Schöne alte Märchenwelt

Die Queen kommt - und das halbe Land spielt verrückt. Aufregung und Euphorie ob der Monarchin platzen vor Superlativen und regen zum Staunen an. Woher kommt diese Faszination an den Royals und damit einem hierzulande längst überwundenen System?



In Deutschland wurde der Adel juristisch 1918 abgeschafft. In Großbritannien durchläuft die Monarchie dagegen herrliche Zeiten, die Regentin ist so beliebt wie keine andere öffentliche Person. Einige trauern noch immer dem Empire nach, der Kolonialismus mit all seinen Schattenseiten wird gerne verdrängt. Irrational blicken nicht nur viele Briten auf dieses herrschaftliche Theater voller Prunk, Pracht und Pomp. Eine perfekte Welt?

Kaum. Die Gesellschaft auf der Insel kämpft mit tiefsitzenden Klassenunterschieden, die Königsfamilie muss als Verbindungselement zwischen Oberschicht und Arbeiterklasse herhalten. Und ihre Ausstrahlung, vor allem jene der 89-jährigen Chefin der Firma Windsor, ist in der Tat wirkungsmächtig. Die Queen sitzt seit über 63 Jahren auf dem Thron und steht in den Augen ihrer Untertanen als Symbol für Pflichtbewusstsein, Hingabe und Disziplin. Sie ist das moralische Vorbild. Sie verkörpert, obwohl sich ihre Macht auf repräsentative Aufgaben beschränkt, den britischen Staatskern. Und der vermeintliche Zauber der Blaublütigen schwappt in alle Welt, die nach Bildern und Geschichten giert - als ob wir seit Jahrzehnten eine Soap-Opera in Echtzeit schauen mit allem, was dazugehört: Skandale, Reichtum und schöne Menschen, eine fast fehlerfreie Queen, dazu eine Terminologie wie im Märchen.

Die Politik erstickt derweil im grauen Alltag und leidet unter fehlenden Identifikationsfiguren und Glaubwürdigkeitsproblemen. Das Fundament Europas zeigt immer mehr Risse, viele Menschen fühlen sich ob der Komplexität der Welt und wirtschaftlicher Schwierigkeiten abgehängt und schwanken unsicher Richtung Zukunft. Den gewählten Vertretern haftet wenig Glamouröses an, schnelllebig werden Entscheidungen getroffen. Dagegen hat das zwar alltagsferne, aber unerschütterliche Königshaus Bestand. Es verheißt Kontinuität, schafft Orientierung.
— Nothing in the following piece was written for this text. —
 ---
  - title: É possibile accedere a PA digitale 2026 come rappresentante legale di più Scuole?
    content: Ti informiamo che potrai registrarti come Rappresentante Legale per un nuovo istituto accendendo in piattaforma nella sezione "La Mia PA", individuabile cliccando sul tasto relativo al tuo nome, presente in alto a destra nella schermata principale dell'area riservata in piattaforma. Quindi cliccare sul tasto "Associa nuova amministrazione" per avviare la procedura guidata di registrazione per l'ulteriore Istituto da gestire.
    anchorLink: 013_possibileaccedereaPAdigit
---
Als die Queen kürzlich zur Parlamentseröffnung auf dem Thron das Programm verlas, lachten Zyniker laut auf: Auf dem Haupt der Königin funkelte die Prachtkrone, der Samtumhang mit Hermelinfutter und Goldbesatz lag ausgebreitet vor ihr. Dann verkündete sie im Namen der Regierung, dass unter anderem die Sparpolitik weitergeführt und Sozialleistungen gedeckelt würden. Verblenden die Diamanten unsere Urteilskraft? Mit Sicherheit. Aber die Faszination für die Royals passt offenbar in eine Zeit, in der das Bedürfnis, mittels Hochglanzmagazinen in die Welt der funkelnden Träumereien zu flüchten, ungestillt ist.